Back in Italy in 1947, Luzzati and Fersen, as director and author, were given the chance to stage Lea Lebowitz, based on a Hebrew legend, for which Lele created his first chimerical designs. Settling in his native Genoa, he joined with others interested in new theatrical trends to found a theatre named after the actor Eleonora Duse, later to become the city’s civic theatre. In the 1950s, he designed many dozens of productions for leading Italian companies, and often his bizarre inventions proved more interesting than the acting performances. In 1960, with Trionfo, he founded a theatre group which, as well as giving first breaks to some of the Italian theatre’s leading avant-garde artists, presented works by the Absurdists for which Luzzati’s grotesque inventions were well suited.

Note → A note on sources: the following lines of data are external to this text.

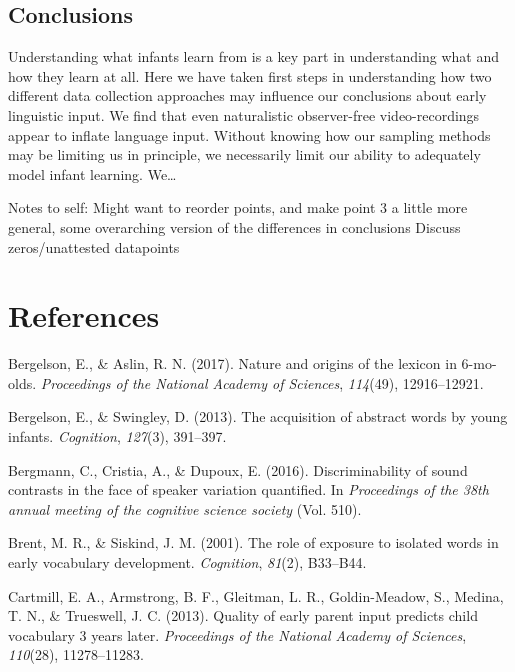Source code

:\documentclass[floatsintext,man]{apa6}
\theoremstyle{definition}
\theoremstyle{definition}
\theoremstyle{definition}
\theoremstyle{remark}
\begin{document}
\hypertarget{conclusions}{%
\subsection{Conclusions}\label{conclusions}}

Understanding what infants learn from is a key part in understanding
what and how they learn at all. Here we have taken first steps in
understanding how two different data collection approaches may influence
our conclusions about early linguistic input. We find that even
naturalistic observer-free video-recordings appear to inflate language
input. Without knowing how our sampling methods may be limiting us in
principle, we necessarily limit our ability to adequately model infant
learning. We\ldots{}

Notes to self: Might want to reorder points, and make point 3 a little
more general, some overarching version of the differences in conclusions
Discuss zeros/unattested datapoints

\newpage

\hypertarget{references}{%
\section{References}\label{references}}

\setlength{\parindent}{-0.5in}\setlength{\leftskip}{0.5in}

\hypertarget{refs}{}
\leavevmode\hypertarget{ref-bergelson2017nature}{}%
Bergelson, E., \& Aslin, R. N. (2017). Nature and origins of the lexicon
in 6-mo-olds. \emph{Proceedings of the National Academy of Sciences},
\emph{114}(49), 12916--12921.

\leavevmode\hypertarget{ref-bergelson2013acquisition}{}%
Bergelson, E., \& Swingley, D. (2013). The acquisition of abstract words
by young infants. \emph{Cognition}, \emph{127}(3), 391--397.

\leavevmode\hypertarget{ref-bergmann2016discriminability}{}%
Bergmann, C., Cristia, A., \& Dupoux, E. (2016). Discriminability of
sound contrasts in the face of speaker variation quantified. In
\emph{Proceedings of the 38th annual meeting of the cognitive science
society} (Vol. 510).

\leavevmode\hypertarget{ref-brent2001role}{}%
Brent, M. R., \& Siskind, J. M. (2001). The role of exposure to isolated
words in early vocabulary development. \emph{Cognition}, \emph{81}(2),
B33--B44.

\leavevmode\hypertarget{ref-cartmill2013quality}{}%
Cartmill, E. A., Armstrong, B. F., Gleitman, L. R., Goldin-Meadow, S.,
Medina, T. N., \& Trueswell, J. C. (2013). Quality of early parent input
predicts child vocabulary 3 years later. \emph{Proceedings of the
National Academy of Sciences}, \emph{110}(28), 11278--11283.
\end{document}
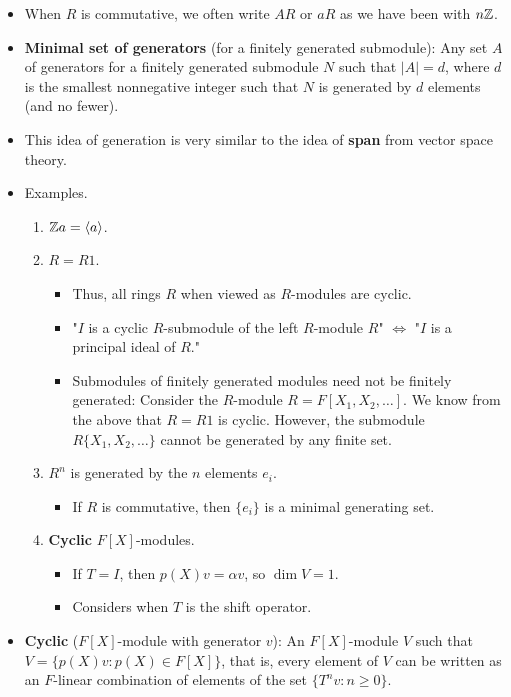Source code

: \documentclass[../notes.tex]{subfiles}
\begin{document}
\begin{itemize}
\begin{itemize}
    \end{itemize}
    \item When $R$ is commutative, we often write $AR$ or $aR$ as we have been with $n\mathbb{Z}$.
    \item \textbf{Minimal set of generators} (for a finitely generated submodule): Any set $A$ of generators for a finitely generated submodule $N$ such that $|A|=d$, where $d$ is the smallest nonnegative integer such that $N$ is generated by $d$ elements (and no fewer).
    \item This idea of generation is very similar to the idea of \textbf{span} from vector space theory.
    \item Examples.
    \begin{enumerate}
        \item $\mathbb{Z} a=\left\langle{a}\right\rangle$.
        \item $R=R1$.
        \begin{itemize}
            \item Thus, all rings $R$ when viewed as $R$-modules are cyclic.
            \item "$I$ is a cyclic $R$-submodule of the left $R$-module $R$" $\Longleftrightarrow$ "$I$ is a principal ideal of $R$."
            \item Submodules of finitely generated modules need not be finitely generated: Consider the $R$-module $R=F[X_1,X_2,\dots]$. We know from the above that $R=R1$ is cyclic. However, the submodule $R\{X_1,X_2,\dots\}$ cannot be generated by any finite set.
        \end{itemize}
        \item $R^n$ is generated by the $n$ elements $e_i$.
        \begin{itemize}
            \item If $R$ is commutative, then $\{e_i\}$ is a minimal generating set.
        \end{itemize}
        \item {}\textbf{Cyclic} $F[X]$-modules.
        \begin{itemize}
            \item If $T=I$, then $p(X)v=\alpha v$, so $\dim V=1$.
            \item Considers when $T$ is the shift operator.
        \end{itemize}
    \end{enumerate}
    \item \textbf{Cyclic} ($F[X]$-module with generator $v$): An $F[X]$-module $V$ such that $V=\{p(X)v:p(X)\in F[X]\}$, that is, every element of $V$ can be written as an $F$-linear combination of elements of the set $\{T^nv:n\geq 0\}$.

\end{itemize}
\end{document}

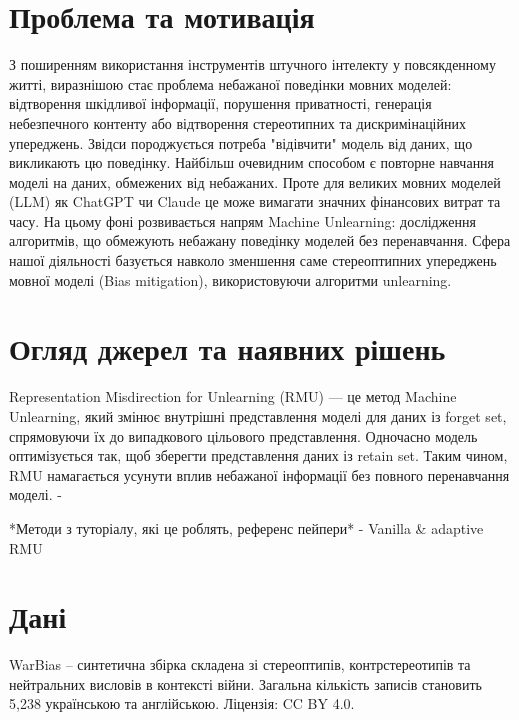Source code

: \documentclass[ukrainian]{ucuproposal}
\begin{document}
\maketitlepage{}

\section{Проблема та мотивація}
З поширенням використання інструментів штучного інтелекту у повсякденному житті, виразнішою стає проблема небажаної поведінки мовних моделей: відтворення шкідливої інформації, порушення приватності, генерація небезпечного контенту або відтворення стереотипних та дискримінаційних упереджень. Звідси породжується потреба "відівчити" модель від даних, що викликають цю поведінку. Найбільш очевидним способом є повторне навчання моделі на даних, обмежених від небажаних. Проте для великих мовних моделей (LLM) як ChatGPT чи Claude це може вимагати значних фінансових витрат та часу. На цьому фоні розвивається напрям Machine Unlearning: дослідження алгоритмів, що обмежують небажану поведінку моделей без перенавчання. Сфера нашої діяльності базується навколо зменшення саме стереоптипних упереджень мовної моделі (Bias mitigation), використовуючи алгоритми unlearning.


\section{Огляд джерел та наявних рішень}
Representation Misdirection for Unlearning (RMU) \cite{pmlr-v235-li24bc} — це метод Machine Unlearning, який змінює внутрішні представлення моделі для даних із forget set, спрямовуючи їх до випадкового цільового представлення. Одночасно модель оптимізується так, щоб зберегти представлення даних із retain set. Таким чином, RMU намагається усунути вплив небажаної інформації без повного перенавчання моделі. 
- 


*Методи з туторіалу, які це роблять, референс пейпери*
- Vanilla \& adaptive RMU~\cite{pmlr-v235-li24bc}\cite{dang2025effects}

\section{Дані}
WarBias \cite{makovska_etal_2026_warbias} -- синтетична збірка складена зі стереоптипів, контрстереотипів та нейтральних висловів в контексті війни. Загальна кількість записів становить 5,238 українською та англійською. Ліцензія: CC BY 4.0.
\end{document}
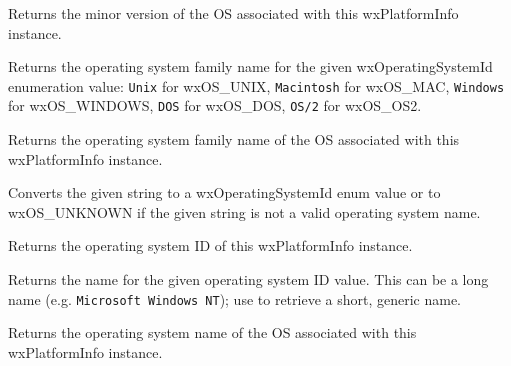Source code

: Returns the minor version of the OS associated with this wxPlatformInfo instance.




\label{wxplatforminfogetoperatingsystemfamilyname}


Returns the operating system family name for the given wxOperatingSystemId enumeration value:
{\tt Unix} for wxOS_UNIX, {\tt Macintosh} for wxOS_MAC, {\tt Windows} for wxOS_WINDOWS,
{\tt DOS} for wxOS_DOS, {\tt OS/2} for wxOS_OS2.


Returns the operating system family name of the OS associated with this wxPlatformInfo instance.



\label{wxplatforminfogetoperatingsystemid}


Converts the given string to a wxOperatingSystemId enum value or to
wxOS_UNKNOWN if the given string is not a valid operating system name.


Returns the operating system ID of this wxPlatformInfo instance.



\label{wxplatforminfogetoperatingsystemidname}


Returns the name for the given operating system ID value. This can be a long name
(e.g. {\tt Microsoft Windows NT}); use  to
retrieve a short, generic name.



Returns the operating system name of the OS associated with this wxPlatformInfo instance.





\label{wxplatforminfogetportid}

About that same time, he also began his collaboration with Giulio Gianini on animated cartoons. Their first film, The Paladins of France (1960), immediately attracted festival invitations and plaudits. After having already designed many decors for his early productions, he joined forces with Enriquez and his two leading actors, Valeria Moriconi and Glauco Mauri, to make up the quartet of the so-named La Compagnia dei Quattro (The Company of Four). The first of many acclaimed, even if sometimes controversial, productions was the Italian premiere of Ionesco’s Rhinoceros in 1961. The company would also tackle contemporary plays, including Tom Stoppard’s Rosencrantz and Guildenstern Are Dead. Stoppard so enjoyed the design that he brought some pieces by Luzzati for his art collection.
Between 1965 and 1969 Enriquez and Luzzati staged Verdi’s Macbeth and three more Mozart’s operas: Don Giovanni, Il Seraglio and Cosi fan tutte. He also designed Britten’s Midsummer Night’s Dream for the English Opera Group and worked for the Chicago Opera House, the London Festival Ballet, Scottish Opera, the Vienna Staatsoper and all leading Italian opera houses.
Giulio Gianini (1927 – 2009)
An architect by training, Giulio Gianini is the author of over 50 documentaries on artists including Pablo Picasso and Alexander Calder. He was a filmmaker, director of photography and animation artist. He is best known for his collaborations with Lele Luzzati, with who he shared a deep passion for theater and puppets. He developed an animation technique based on cut out paper which became distinctive of some of the masterpieces of Italian animated film: La gazza ladra and Pulcinella (nominated for the Oscar in 1964 and 1973). Gianini also directed I cinque Lionni with artists and illustrator Leo Lionni and collaborated with Jean Michel Folon. Gianini taught animation at the Centro Sperimentale di Cinematografia in Rome.